Activity: Filter the listing down to the lines containing the word "included".
::::
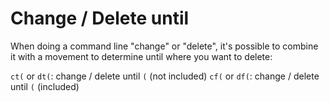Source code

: # Change / Delete until 

When doing a command line "change" or "delete", it's possible to combine it with a movement to determine until where you want to delete:

`ct(` or `dt(`: change / delete until `(` (not included)
`cf(` or `df(`: change / delete until `(` (included)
::::
Expected output:
`ct(` or `dt(`: change / delete until `(` (not included)
`cf(` or `df(`: change / delete until `(` (included)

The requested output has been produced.